So when the show must go on, what can you do to make the best of what you’ve got? Below are the 4 most common solutions photographers try when forced to shoot in harsh, direct light. Some are better suited to certain shooting situations than others. Try each one to figure which method gives you the best results.
1) Move into the shade
This one seems pretty obvious, but any shade from a tree, building or awning will help to diffuse overhead light. This will make for a softer image that's more neutral in contrast. Just make sure that the shaded area is big enough to fit your subject (or subjects) so that there is even lighting throughout, like in the image below. If shooting under a tree, be careful that the light is not too dappled, as this can cast spots over your subject’s face.
Image taken by Brooke Tasovac
If you can’t find any cover, try altering your angle! Move around your subject to see where the light is looking best. Shooting from directly above or down low can change the angle of the sun hitting your subject and may stop them from squinting.
As a last resort consider taking your shoot indoors. While most of us like the ambience of an outdoor shoot, positioning your subject inside a large window or doorway will help diffuse the harsh midday light, whilst still maintaining a natural aesthetic.
You can use your light meter to measure the light in the scene using one of the camera’s metering modes. Your camera will usually be set to evaluative (or matrix) metering, which measures the entire scene for a reading. By switching to partial or spot metering, the light meter focuses on a specific area (using the camera’s AF points), and ignores the other light around it.
Spot metering is best for photos with very light or very dark backgrounds that are found in images with strong highlights and shadows, like in the photo below, and to prevent backlit subjects from becoming silhouettes. If you have a human subject as the focal point you can meter off their skin, or if you are shooting landscapes or macro you can meter off the sky or the area of the frame where the midtones are. In the photo below, the photographer has exposed well for the midtones and highlights, but not as well for the darker areas in the background.
After the photo is taken, check your histogram to see if you need to make any adjustments, and if need be, take several shots metering off different parts of the scene so that you have lots of photos to choose from afterwards.
3) Exposure compensation
By using exposure compensation when shooting in full sun and lowering the overall exposure by a few f-stops below 0 (down to -1 or -2) you give yourself the opportunity to achieve better exposure in post-production. This is because it is easier to alter underexposure in images with editing programs such as Adobe Lightroom or Camera RAW and retain detail, than it is with overexposed images with blown highlights. You can even blend multiple frames together later using HDR techniques to ensure even exposure across the foreground, background and middle of the frame, if you want to.

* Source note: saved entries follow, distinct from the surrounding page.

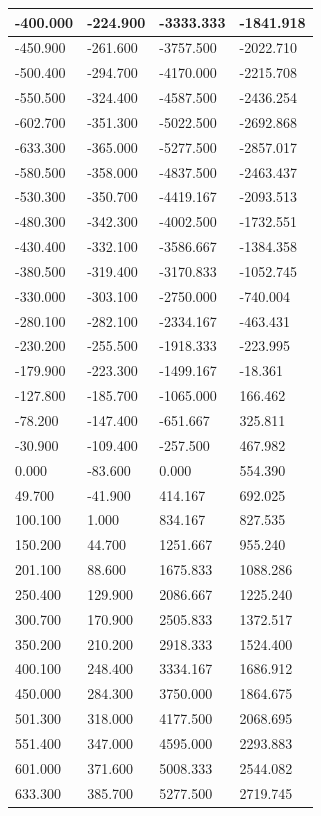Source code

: \documentclass[zihao=5, UTF8]{article}
\theoremstyle{MyLineTheoremStyle} %
\theoremstyle{MyBlockTheoremStyle} %
\theoremstyle{MySubsubsectionStyle} %
\begin{document}
\begin{longtable}{|p{}|p{}|p{}|p{}|}
  \hline
  -400.000 & -224.900 & -3333.333 & -1841.918 \\
  \hline
  -450.900 & -261.600 & -3757.500 & -2022.710 \\
  \hline
  -500.400 & -294.700 & -4170.000 & -2215.708 \\
  \hline
  -550.500 & -324.400 & -4587.500 & -2436.254 \\
  \hline
  -602.700 & -351.300 & -5022.500 & -2692.868 \\
  \hline
  -633.300 & -365.000 & -5277.500 & -2857.017 \\
  \hline
  -580.500 & -358.000 & -4837.500 & -2463.437 \\
  \hline
  -530.300 & -350.700 & -4419.167 & -2093.513 \\
  \hline
  -480.300 & -342.300 & -4002.500 & -1732.551 \\
  \hline
  -430.400 & -332.100 & -3586.667 & -1384.358 \\
  \hline
  -380.500 & -319.400 & -3170.833 & -1052.745 \\
  \hline
  -330.000 & -303.100 & -2750.000 & -740.004 \\
  \hline
  -280.100 & -282.100 & -2334.167 & -463.431 \\
  \hline
  -230.200 & -255.500 & -1918.333 & -223.995 \\
  \hline
  -179.900 & -223.300 & -1499.167 & -18.361 \\
  \hline
  -127.800 & -185.700 & -1065.000 & 166.462 \\
  \hline
  -78.200  & -147.400 & -651.667  & 325.811 \\
  \hline
  -30.900  & -109.400 & -257.500  & 467.982 \\
  \hline
  0.000    & -83.600  & 0.000     & 554.390 \\
  \hline
  49.700   & -41.900  & 414.167   & 692.025 \\
  \hline
  100.100  & 1.000    & 834.167   & 827.535 \\
  \hline
  150.200  & 44.700   & 1251.667  & 955.240 \\
  \hline
  201.100  & 88.600   & 1675.833  & 1088.286 \\
  \hline
  250.400  & 129.900  & 2086.667  & 1225.240 \\
  \hline
  300.700  & 170.900  & 2505.833  & 1372.517 \\
  \hline
  350.200  & 210.200  & 2918.333  & 1524.400 \\
  \hline
  400.100  & 248.400  & 3334.167  & 1686.912 \\
  \hline
  450.000  & 284.300  & 3750.000  & 1864.675 \\
  \hline
  501.300  & 318.000  & 4177.500  & 2068.695 \\
  \hline
  551.400  & 347.000  & 4595.000  & 2293.883 \\
  \hline
  601.000  & 371.600  & 5008.333  & 2544.082 \\
  \hline
  633.300  & 385.700  & 5277.500  & 2719.745 \\
  \hline
\end{longtable}
\end{document}
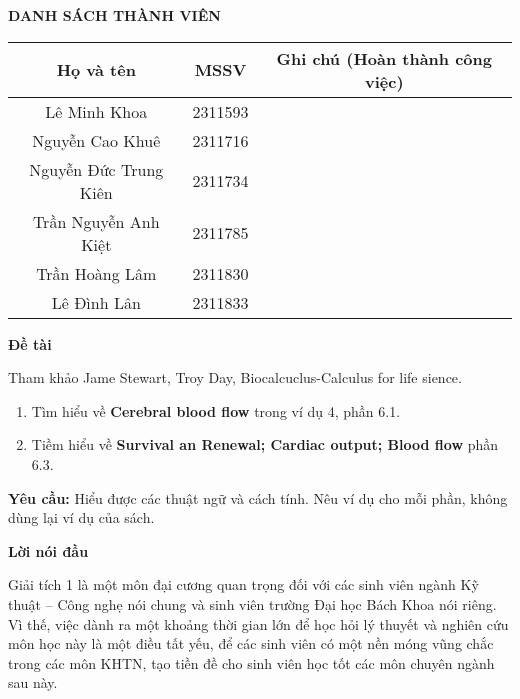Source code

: \documentclass[12pt,a4paper]{article}
\begin{document}

\newpage
\begin{center}
	\textbf{\uppercase{Danh sách thành viên}}
\end{center}
\begin{table}[H]
	\centering
	\def\arraystretch{2.5}
	\begin{tabular}{|c|c|c|}
		\hline
		\textbf{Họ và tên} & \textbf{MSSV} & \textbf{Ghi chú \newline(Hoàn thành công việc)}\\
		\hline
		Lê Minh Khoa & 2311593 & \\
		\hline
		Nguyễn Cao Khuê & 2311716 & \\
		\hline
		Nguyễn Đức Trung Kiên & 2311734 & \\
		\hline
		Trần Nguyễn Anh Kiệt & 2311785 & \\
		\hline
		Trần Hoàng Lâm & 2311830 & \\
		\hline
		Lê Đình Lân & 2311833 & \\
		\hline
	\end{tabular}
\end{table}

\newpage
\begin{center}
	\large\textbf{Đề tài}
\end{center}

Tham khảo Jame Stewart, Troy Day, Biocalcuclus-Calculus for life sience.
\begin{enumerate} [1.]
	\item Tìm hiểu về \textbf{Cerebral blood flow} trong ví dụ 4, phần 6.1.
	\item Tiềm hiểu về \textbf{Survival an Renewal; Cardiac output; Blood flow} phần 6.3.
\end{enumerate}

\textbf{Yêu cầu:} Hiểu được các thuật ngữ và cách tính. Nêu ví dụ cho mỗi phần, không dùng lại ví dụ của sách.

\newpage
\begin{center}
	\large\textbf{Lời nói đầu}
\end{center}

Giải tích 1 là một môn đại cương quan trọng đối với các sinh viên ngành Kỹ thuật – Công nghẹ nói chung và sinh viên trường Đại học Bách Khoa nói riêng. Vì thế, việc dành ra một khoảng thời gian lớn để học hỏi lý thuyết và nghiên cứu môn học này là một điều tất yếu, để các sinh viên có một nền móng vũng chắc trong các môn KHTN, tạo tiền đề cho sinh viên học tốt các môn chuyên ngành sau này.\newline
\end{document}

You can find out how your exposure compensation settings can be changed by checking your camera manual. Just be careful not to underexpose too much otherwise skin tones and colour can be affected.
4) Using fill flash
While using metering and exposure compensation can help in many situations, they can’t help with removing shadows. For example, if your subject is standing in an open field around 12pm, the strong sun will most likely cast shadows underneath their eyes, nose and chin which is very unflattering. In this instance you need to use fill flash.
The term fill flash is used to describe a small amount of light from an external flash such as a Speedlight, that fills in the shadows of an otherwise well exposed image. It’s not meant to light an entire scene. In the image below, taken on a beach in very bright light, the fill flash has allowed the photographer to expose for the sky, while illuminating the little boy's face.
Before you use fill flash, you should choose the best exposure settings including a low ISO, a narrow aperture and a fast shutter speed. This will ensure the subject and background are appropriately lit, despite the shadows. When you do fire the flash, angling it away from the subject and bouncing it off a light surface (like a wall, reflector or sheet) back in the direction of the subject can produce softer, more natural looking light to fill in shadows.
If you don’t own a flash unit, you can try bouncing light off a reflector (placed under or beside your subject) to fill the shadows, using the same principle. The only issue with this is that you need someone to hold the reflector for you.